そのなかに、ひき肉と玉ねぎを炒めたやつがギッシリと詰め込まれてた。
中のひき肉もまだ、ほわほわと湯気が立つくらいに温かかった。
てっぺんにたっぷりと載せられた、真っ赤な甘酸っぱいケチャップと一緒に、大きなスプーンですくって食べた。
あ。そうだ、このスプーンも、おばちゃんが一緒に持ってきてくれたやつだ。
カレースプーンくらいなら、うちにもあるのにな(笑)。
へええ、オムレツってこんな中身入れたりするんだ。うちじゃいつも卵だけのオムレツだもんなあ(笑)。
うちと味付け、全然違うんだなぁ。
こんなにおっきなオムレツ見たことないや。
一口、二口。大きなカレースプーンでオムレツを崩しながら、そんなことをぼんやり考えた。
急に、ボロボロボロ、って涙が零れだした。
おばちゃんのオムレツ、温かくて、なんか面白くて、なんか、涙が止まらなかった。
翌日、母と一緒に病院へ見舞いに行った。
大部屋の窓際のベッド。
これから手術をするという右足は天井から吊られ、右手にも頭にも、ぐるぐる巻きの包帯。
あちこちにガーゼと絆創膏。
痛々しい姿だった。
でも、思ったよりも元気そうに、笑顔を交えて話す父がいた。
父が言うには。
50㏄バイクで信号待ち。青で直進する父を見落とした右折車に交差点の真ん中で巻き込まれ、バイクごと数十メートル、引きずられたらしい。
車が止まったあと自力で立ち上がって、慌てる車の運転手に現場保全と安全確保の指示をしたんだそうだ。警察と救急車を呼ばせ、それからこの病院に運びこまれたと。
小さな事故ではなかったけれども、ヘルメットとバイク用グローブをしっかり装着していたことが、幸いしたとのことだった。
それでも右足と右手薬指を複雑骨折、各所裂傷、入院1か月半。結構重傷だった。
退院後父は、車で通勤するようになった。バイクはもう、乗れないし、乗らない、と。
あのときの衝撃、恐怖や不安とか、痛々しい姿やリハビリの様子とか、やっぱり思い出すとちょっと切なくはなる。

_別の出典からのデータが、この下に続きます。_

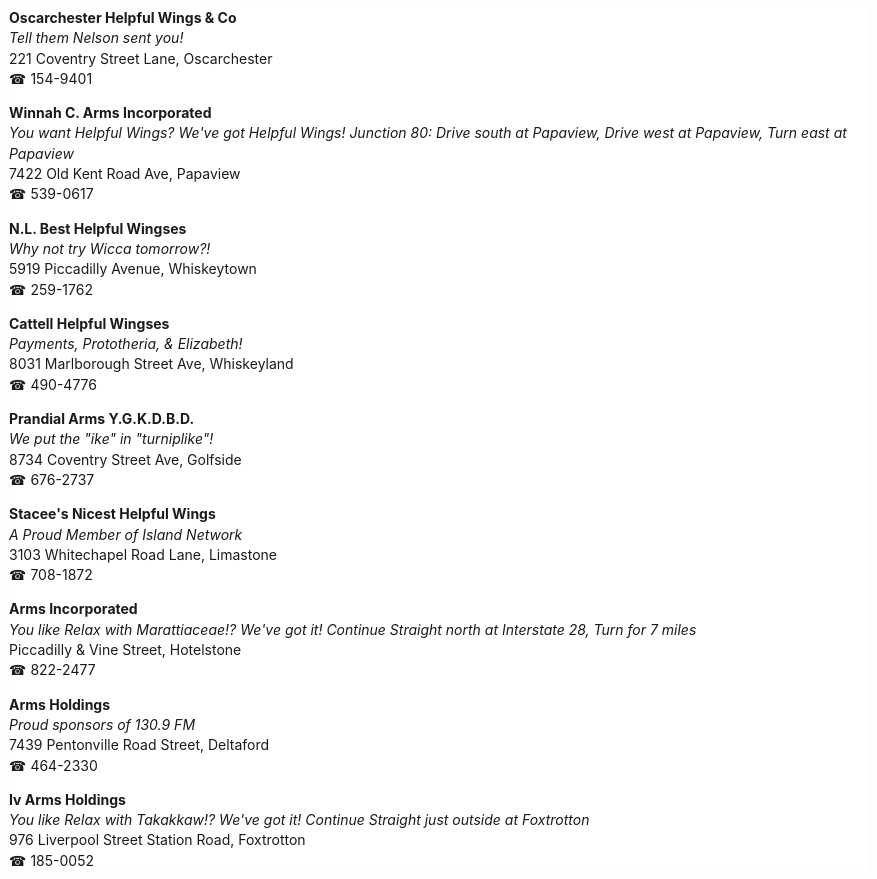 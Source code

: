 **Oscarchester Helpful Wings & Co**  
_Tell them Nelson sent you!_  
221 Coventry Street Lane, Oscarchester  
☎ 154-9401

**Winnah C. Arms Incorporated**  
_You want Helpful Wings? We've got Helpful Wings! 
Junction 80: Drive south at Papaview, Drive west at Papaview, Turn east at Papaview_  
7422 Old Kent Road Ave, Papaview  
☎ 539-0617

**N.L. Best Helpful Wingses**  
_Why not try Wicca tomorrow?!_  
5919 Piccadilly Avenue, Whiskeytown  
☎ 259-1762

**Cattell Helpful Wingses**  
_Payments, Prototheria, & Elizabeth!_  
8031 Marlborough Street Ave, Whiskeyland  
☎ 490-4776

**Prandial Arms Y.G.K.D.B.D.**  
_We put the "ike" in "turniplike"!_  
8734 Coventry Street Ave, Golfside  
☎ 676-2737

**Stacee's Nicest Helpful Wings**  
_A Proud Member of Island Network_  
3103 Whitechapel Road Lane, Limastone  
☎ 708-1872

**Arms Incorporated**  
_You like Relax with Marattiaceae!? We've got it! 
Continue Straight north at Interstate 28, Turn for 7 miles_  
Piccadilly & Vine Street, Hotelstone  
☎ 822-2477

**Arms Holdings**  
_Proud sponsors of 130.9 FM_  
7439 Pentonville Road Street, Deltaford  
☎ 464-2330

**Iv Arms Holdings**  
_You like Relax with Takakkaw!? We've got it! 
Continue Straight just outside at Foxtrotton_  
976 Liverpool Street Station Road, Foxtrotton  
☎ 185-0052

でも、あの時おばちゃんが持ってきてくれた、銀皿いっぱいの超でっかいオムレツ。
どかんと太っ腹、ホッカホカのあったかさは、これから先もずっと忘れないと思う。
ちょっと味薄めだったけどね、
ほんと 美味しかった。
武田のおばちゃん。
あの時は本当にほんとうに、ありがとうございました。